At the gate Richard nodded to her kindly.
‘Good-bye. Be a good girl.’
What was it that caused a painful flutter at her heart as he spoke so? She did not answer, but watched him for a few moments as he walked away.
Did he love her? The question which she had not asked herself for a long time came of that heart-tremor. She had been living so unnatural a life for a newly wedded woman, a life in which the intellect and the moral faculties held morbid predominance. ’Be a good girl.’ How was it that the simple phrase touched her to emotion quite different in kind from any thing she had known since her marriage, more deeply than any enthusiasm, as with a comfort more sacred than any she had known in prayer? As she turned to go back to the house a dizziness affected her eyes; she had to stand still for a moment. Involuntarily she clasped her hands upon her bosom and looked away into the blue summer sky. Did he love her? She had never asked him that, and all at once she felt a longing to hasten after him and utter the question. Would he know what she meant?
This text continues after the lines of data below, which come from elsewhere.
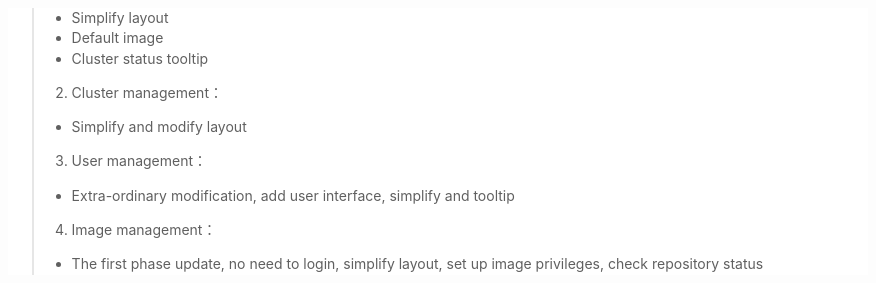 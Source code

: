 >
> - Simplify layout
> - Default image
> - Cluster status tooltip
>
> 2. Cluster management：
>
> - Simplify and modify layout
>
> 3. User management：
>
> - Extra-ordinary modification, add user interface, simplify and tooltip
>
> 4. Image management：
>
> - The first phase update, no need to login, simplify layout, set up image privileges, check repository status
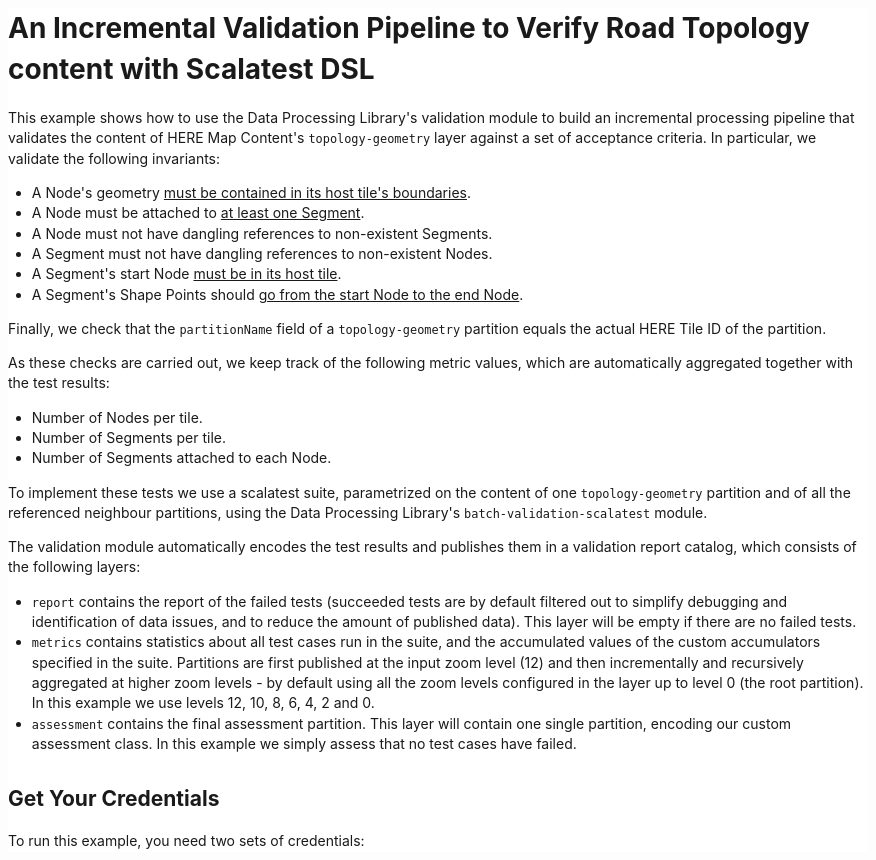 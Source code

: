 # An Incremental Validation Pipeline to Verify Road Topology content with Scalatest DSL

This example shows how to use the Data Processing Library's validation module to build an
incremental processing pipeline that validates the content of HERE Map Content's `topology-geometry`
layer against a set of acceptance criteria. In particular, we validate the following invariants:

- A Node's geometry [must be contained in its host tile's boundaries](https://developer.here.com/documentation/here-map-content/dev_guide/topics/geometry-tile-assignment-model.html).
- A Node must be attached to [at least one Segment](https://developer.here.com/documentation/here-map-content/dev_guide/topics/topology-geometry-model.html).
- A Node must not have dangling references to non-existent Segments.
- A Segment must not have dangling references to non-existent Nodes.
- A Segment's start Node [must be in its host tile](https://developer.here.com/documentation/here-map-content/dev_guide/topics/geometry-tile-assignment-model.html).
- A Segment's Shape Points should [go from the start Node to the end Node](https://developer.here.com/documentation/here-map-content/dev_guide/topics/topology-geometry-model.html).

Finally, we check that the `partitionName` field of a `topology-geometry` partition equals the
actual HERE Tile ID of the partition.

As these checks are carried out, we keep track of the following metric values, which are
automatically aggregated together with the test results:

- Number of Nodes per tile.
- Number of Segments per tile.
- Number of Segments attached to each Node.

To implement these tests we use a scalatest suite, parametrized on the content of one
`topology-geometry` partition and of all the referenced neighbour partitions, using the Data
Processing Library's `batch-validation-scalatest` module.

The validation module automatically encodes the test results and publishes them in a validation
report catalog, which consists of the following layers:

- `report` contains the report of the failed tests (succeeded tests are by default filtered out
  to simplify debugging and identification of data issues, and to reduce the amount of
  published data). This layer will be empty if there are no failed tests.
- `metrics` contains statistics about all test cases run in the suite, and the accumulated values of
  the custom accumulators specified in the suite. Partitions are first published at the
  input zoom level (12) and then incrementally and recursively aggregated at higher zoom
  levels - by default using all the zoom levels configured in the layer up to level 0 (the
  root partition). In this example we use levels 12, 10, 8, 6, 4, 2 and 0.
- `assessment` contains the final assessment partition. This layer will contain one single
  partition, encoding our custom assessment class. In this example we simply assess
  that no test cases have failed.

## Get Your Credentials

To run this example, you need two sets of credentials:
Was it the instantaneous reward for having conscientiously striven to honour him? That there should be love on his side had not hitherto seemed of so much importance; probably she had taken it for granted; she had been so preoccupied with her own duties. Yet now it had all at once become of moment that she should know. ’Be a good girl.’ She repeated the words over and over again, and made much of them. Perhaps she had given him no opportunity, no encouragement, to say all he felt; she knew him to be reserved in many things.
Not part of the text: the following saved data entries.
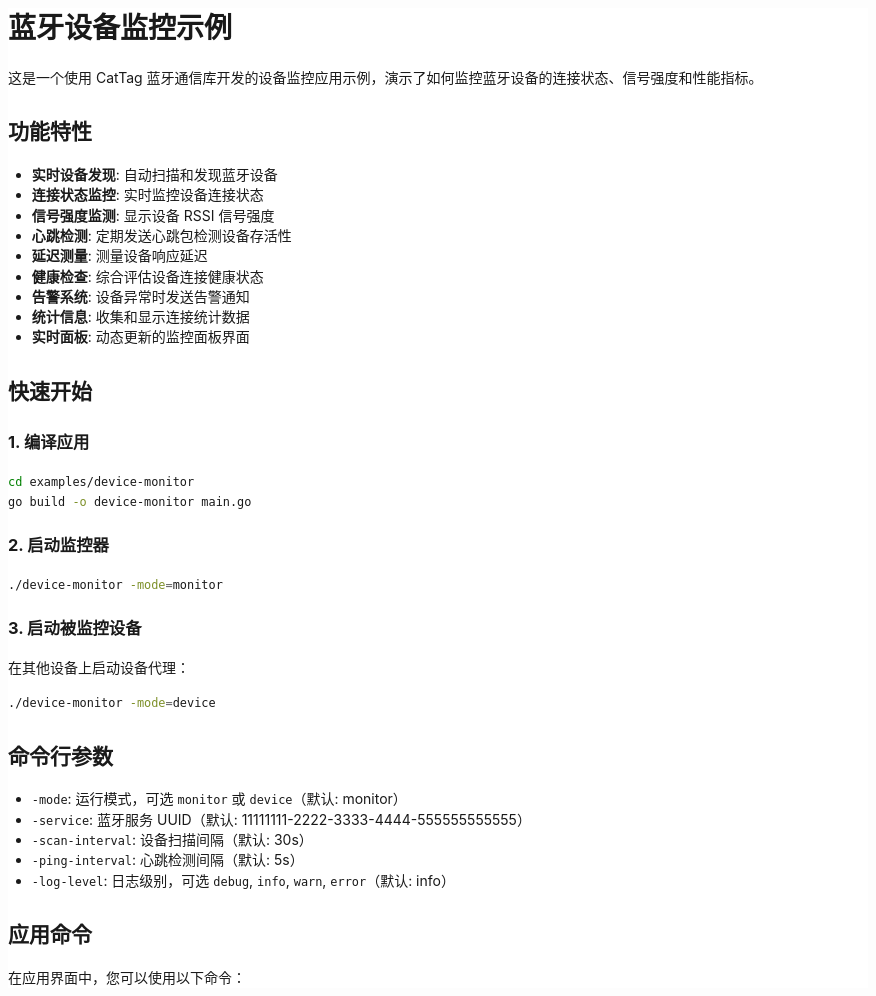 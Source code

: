 # 蓝牙设备监控示例

这是一个使用 CatTag 蓝牙通信库开发的设备监控应用示例，演示了如何监控蓝牙设备的连接状态、信号强度和性能指标。

## 功能特性

- **实时设备发现**: 自动扫描和发现蓝牙设备
- **连接状态监控**: 实时监控设备连接状态
- **信号强度监测**: 显示设备 RSSI 信号强度
- **心跳检测**: 定期发送心跳包检测设备存活性
- **延迟测量**: 测量设备响应延迟
- **健康检查**: 综合评估设备连接健康状态
- **告警系统**: 设备异常时发送告警通知
- **统计信息**: 收集和显示连接统计数据
- **实时面板**: 动态更新的监控面板界面

## 快速开始

### 1. 编译应用

```bash
cd examples/device-monitor
go build -o device-monitor main.go
```

### 2. 启动监控器

```bash
./device-monitor -mode=monitor
```

### 3. 启动被监控设备

在其他设备上启动设备代理：

```bash
./device-monitor -mode=device
```

## 命令行参数

- `-mode`: 运行模式，可选 `monitor` 或 `device`（默认: monitor）
- `-service`: 蓝牙服务 UUID（默认: 11111111-2222-3333-4444-555555555555）
- `-scan-interval`: 设备扫描间隔（默认: 30s）
- `-ping-interval`: 心跳检测间隔（默认: 5s）
- `-log-level`: 日志级别，可选 `debug`, `info`, `warn`, `error`（默认: info）

## 应用命令

在应用界面中，您可以使用以下命令：
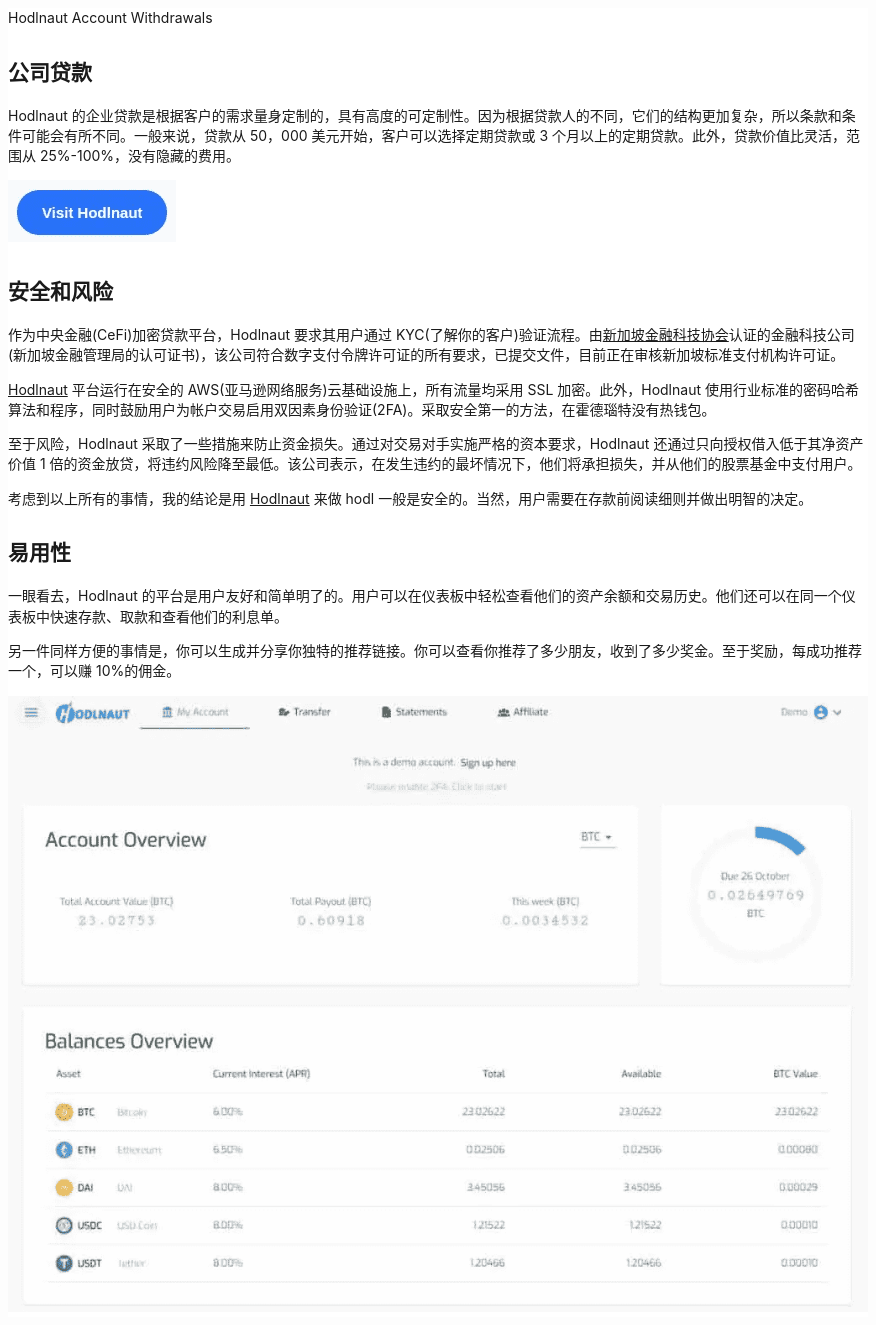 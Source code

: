 Hodlnaut Account Withdrawals

## 公司贷款

Hodlnaut 的企业贷款是根据客户的需求量身定制的，具有高度的可定制性。因为根据贷款人的不同，它们的结构更加复杂，所以条款和条件可能会有所不同。一般来说，贷款从 50，000 美元开始，客户可以选择定期贷款或 3 个月以上的定期贷款。此外，贷款价值比灵活，范围从 25%-100%，没有隐藏的费用。

[![](img/6f58d4e571c5b8eb2f4a69fd887818bc.png)](https://www.hodlnaut.com/hnap54)

## 安全和风险

作为中央金融(CeFi)加密贷款平台，Hodlnaut 要求其用户通过 KYC(了解你的客户)验证流程。由[新加坡金融科技协会](https://singaporefintech.org/)认证的金融科技公司(新加坡金融管理局的认可证书)，该公司符合数字支付令牌许可证的所有要求，已提交文件，目前正在审核新加坡标准支付机构许可证。

[Hodlnaut](https://www.hodlnaut.com/hnap54) 平台运行在安全的 AWS(亚马逊网络服务)云基础设施上，所有流量均采用 SSL 加密。此外，Hodlnaut 使用行业标准的密码哈希算法和程序，同时鼓励用户为帐户交易启用双因素身份验证(2FA)。采取安全第一的方法，在霍德瑙特没有热钱包。

至于风险，Hodlnaut 采取了一些措施来防止资金损失。通过对交易对手实施严格的资本要求，Hodlnaut 还通过只向授权借入低于其净资产价值 1 倍的资金放贷，将违约风险降至最低。该公司表示，在发生违约的最坏情况下，他们将承担损失，并从他们的股票基金中支付用户。

考虑到以上所有的事情，我的结论是用 [Hodlnaut](https://www.hodlnaut.com/hnap54) 来做 hodl 一般是安全的。当然，用户需要在存款前阅读细则并做出明智的决定。

## 易用性

一眼看去，Hodlnaut 的平台是用户友好和简单明了的。用户可以在仪表板中轻松查看他们的资产余额和交易历史。他们还可以在同一个仪表板中快速存款、取款和查看他们的利息单。

另一件同样方便的事情是，你可以生成并分享你独特的推荐链接。你可以查看你推荐了多少朋友，收到了多少奖金。至于奖励，每成功推荐一个，可以赚 10%的佣金。

![](img/b1afac6f1bb69b4d0fb373802c035533.png)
As she entered the house the dizziness again troubled her. But it passed as before.
Mr. Keene, who had stayed over-night, was waiting to take leave of her; the trap which would carry him to Agworth station had just driven up. Adela surprised the poor journalist by the warmth with which she shook his hand, and the kindness of her farewell. She was not deceived as to the motive of his visit, and just now she allowed herself to feel sympathy for him, though in truth she did not like the man.